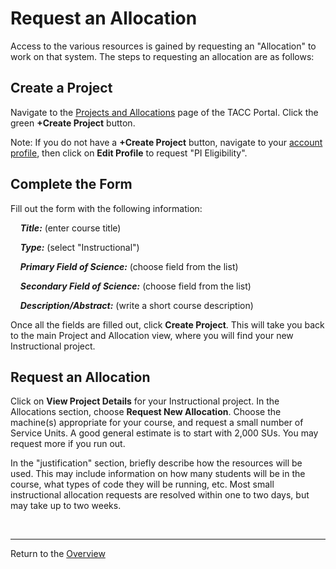 # Request an Allocation

Access to the various resources is gained by requesting an "Allocation" to work
on that system. The steps to requesting an allocation are as follows:

## Create a Project

Navigate to the [Projects and Allocations](https://portal.tacc.utexas.edu/projects-and-allocations)
page of the TACC Portal. Click the green **+Create Project** button.

Note: If you do not have a **+Create Project** button, navigate to your
[account profile](https://portal.tacc.utexas.edu/projects-and-allocations), then
click on **Edit Profile** to request "PI Eligibility".

## Complete the Form

Fill out the form with the following information:


&nbsp;&nbsp;&nbsp;&nbsp;***Title:*** (enter course title)

&nbsp;&nbsp;&nbsp;&nbsp;***Type:*** (select "Instructional")

&nbsp;&nbsp;&nbsp;&nbsp;***Primary Field of Science:*** (choose field from the list)

&nbsp;&nbsp;&nbsp;&nbsp;***Secondary Field of Science:*** (choose field from the list)

&nbsp;&nbsp;&nbsp;&nbsp;***Description/Abstract:*** (write a short course description)


Once all the fields are filled out, click **Create Project**. This will take you
back to the main Project and Allocation view, where you will find your new
Instructional project.

## Request an Allocation

Click on **View Project Details** for your Instructional project. In the Allocations
section, choose **Request New Allocation**. Choose the machine(s) appropriate for
your course, and request a small number of Service Units. A good general estimate
is to start with 2,000 SUs. You may request more if you run out.

In the "justification" section, briefly describe how the resources will be used.
This may include information on how many students will be in the course, what types
of code they will be running, etc. Most small instructional allocation requests
are resolved within one to two days, but may take up to two weeks.

<br>

---
Return to the [Overview](../index.md)
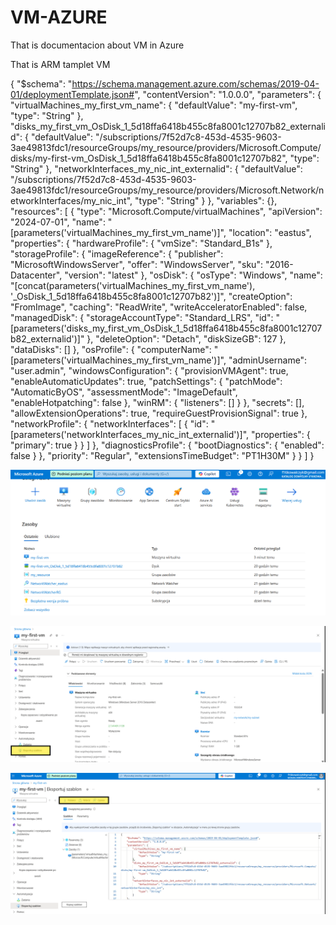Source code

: # VM-AZURE
 That is documentacion about VM in Azure

That is ARM tamplet VM 

{
    "$schema": "https://schema.management.azure.com/schemas/2019-04-01/deploymentTemplate.json#",
    "contentVersion": "1.0.0.0",
    "parameters": {
        "virtualMachines_my_first_vm_name": {
            "defaultValue": "my-first-vm",
            "type": "String"
        },
        "disks_my_first_vm_OsDisk_1_5d18ffa6418b455c8fa8001c12707b82_externalid": {
            "defaultValue": "/subscriptions/7f52d7c8-453d-4535-9603-3ae49813fdc1/resourceGroups/my_resource/providers/Microsoft.Compute/disks/my-first-vm_OsDisk_1_5d18ffa6418b455c8fa8001c12707b82",
            "type": "String"
        },
        "networkInterfaces_my_nic_int_externalid": {
            "defaultValue": "/subscriptions/7f52d7c8-453d-4535-9603-3ae49813fdc1/resourceGroups/my_resource/providers/Microsoft.Network/networkInterfaces/my_nic_int",
            "type": "String"
        }
    },
    "variables": {},
    "resources": [
        {
            "type": "Microsoft.Compute/virtualMachines",
            "apiVersion": "2024-07-01",
            "name": "[parameters('virtualMachines_my_first_vm_name')]",
            "location": "eastus",
            "properties": {
                "hardwareProfile": {
                    "vmSize": "Standard_B1s"
                },
                "storageProfile": {
                    "imageReference": {
                        "publisher": "MicrosoftWindowsServer",
                        "offer": "WindowsServer",
                        "sku": "2016-Datacenter",
                        "version": "latest"
                    },
                    "osDisk": {
                        "osType": "Windows",
                        "name": "[concat(parameters('virtualMachines_my_first_vm_name'), '_OsDisk_1_5d18ffa6418b455c8fa8001c12707b82')]",
                        "createOption": "FromImage",
                        "caching": "ReadWrite",
                        "writeAcceleratorEnabled": false,
                        "managedDisk": {
                            "storageAccountType": "Standard_LRS",
                            "id": "[parameters('disks_my_first_vm_OsDisk_1_5d18ffa6418b455c8fa8001c12707b82_externalid')]"
                        },
                        "deleteOption": "Detach",
                        "diskSizeGB": 127
                    },
                    "dataDisks": []
                },
                "osProfile": {
                    "computerName": "[parameters('virtualMachines_my_first_vm_name')]",
                    "adminUsername": "user.admin",
                    "windowsConfiguration": {
                        "provisionVMAgent": true,
                        "enableAutomaticUpdates": true,
                        "patchSettings": {
                            "patchMode": "AutomaticByOS",
                            "assessmentMode": "ImageDefault",
                            "enableHotpatching": false
                        },
                        "winRM": {
                            "listeners": []
                        }
                    },
                    "secrets": [],
                    "allowExtensionOperations": true,
                    "requireGuestProvisionSignal": true
                },
                "networkProfile": {
                    "networkInterfaces": [
                        {
                            "id": "[parameters('networkInterfaces_my_nic_int_externalid')]",
                            "properties": {
                                "primary": true
                            }
                        }
                    ]
                },
                "diagnosticsProfile": {
                    "bootDiagnostics": {
                        "enabled": false
                    }
                },
                "priority": "Regular",
                "extensionsTimeBudget": "PT1H30M"
            }
        }
    ]
}





![alt text](IMAGE/image.png)

![alt text](IMAGE/image1.png)

![alt text](IMAGE/image2.png)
-=-=-
* **Task statement**: Exact repeat, pictures omitted: give every line from the top of the records down to and including the line with "is to start".

* **Solution for this exercise**:
 # Request an Allocation

Access to the various resources is gained by requesting an "Allocation" to work
on that system. The steps to requesting an allocation are as follows:

## Create a Project

Navigate to the [Projects and Allocations](https://portal.tacc.utexas.edu/projects-and-allocations)
page of the TACC Portal. Click the green **+Create Project** button.

Note: If you do not have a **+Create Project** button, navigate to your
[account profile](https://portal.tacc.utexas.edu/projects-and-allocations), then
click on **Edit Profile** to request "PI Eligibility".

## Complete the Form

Fill out the form with the following information:


&nbsp;&nbsp;&nbsp;&nbsp;***Title:*** (enter course title)

&nbsp;&nbsp;&nbsp;&nbsp;***Type:*** (select "Instructional")

&nbsp;&nbsp;&nbsp;&nbsp;***Primary Field of Science:*** (choose field from the list)

&nbsp;&nbsp;&nbsp;&nbsp;***Secondary Field of Science:*** (choose field from the list)

&nbsp;&nbsp;&nbsp;&nbsp;***Description/Abstract:*** (write a short course description)


Once all the fields are filled out, click **Create Project**. This will take you
back to the main Project and Allocation view, where you will find your new
Instructional project.

## Request an Allocation

Click on **View Project Details** for your Instructional project. In the Allocations
section, choose **Request New Allocation**. Choose the machine(s) appropriate for
your course, and request a small number of Service Units. A good general estimate
is to start with 2,000 SUs. You may request more if you run out.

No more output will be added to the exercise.